15 November 2020

Hurricane Iota threatens recently-devastated Nicaragua

Since my previous update on Wednesday, the tropical wave in the Caribbean was upgraded to Tropical Depression 31 on Friday morning, then again to Tropical Storm Iota on Friday afternoon, making it the season's 30th named storm. On Sunday morning, it was upgraded to Hurricane Iota, the season's 13th hurricane.  The only other known season with 13 hurricanes was 2005 -- it ended up with 15.

Iota is tracking toward the west, which will bring it to northern Nicaragua in a couple days.

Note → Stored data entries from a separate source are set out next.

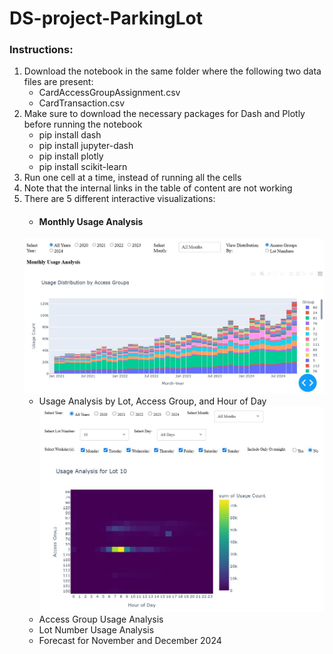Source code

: # DS-project-ParkingLot
### Instructions:
1. Download the notebook in the same folder where the following two data files are present:
	- CardAccessGroupAssignment.csv
	- CardTransaction.csv
2. Make sure to download the necessary packages for Dash and Plotly before running the notebook
	- pip install dash
	- pip install jupyter-dash
	- pip install plotly
	- pip install scikit-learn
3. Run one cell at a time, instead of running all the cells
4. Note that the internal links in the table of content are not working
5. There are 5 different interactive visualizations:
	- #### Monthly Usage Analysis
	![Image](./images/MonthlyUsageAnalysis.JPG)
	- Usage Analysis by Lot, Access Group, and Hour of Day
	![Image](./images/UsageAnalysis-LotAccess-Group-HourOfDay.JPG)
	- Access Group Usage Analysis
	- Lot Number Usage Analysis
	- Forecast for November and December 2024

You may recall that Eta just made landfall in this same part of Nicaragua on November 3 as a Category 4 hurricane; another Category 4-5 landfall only two weeks later is just unthinkable, but that appears to be exactly the situation. The wind, the flooding rain, the storm surge... all coming back to the same places in Central America. Unlike Eta, there is no indication that Iota will turn north out of Guatemala and head back over the western Caribbean.

Also, Eta made landfall in the Big Bend area of Florida on Thursday as a tropical storm, and Tropical Depression Theta is hours away from dissipating as a low-level swirl north of the Canary Islands. There are no other features of interest on the map right now, but when the time comes (and I'm sure it will), the next name on the list is Kappa.

To call the 2020 track map crowded would be an understatement. It's literally two seasons crammed into one, and it's not over yet.  While the official season spans June 1 through November 30, these hyper-active seasons tend to ooze out of those artificial start and end bounds.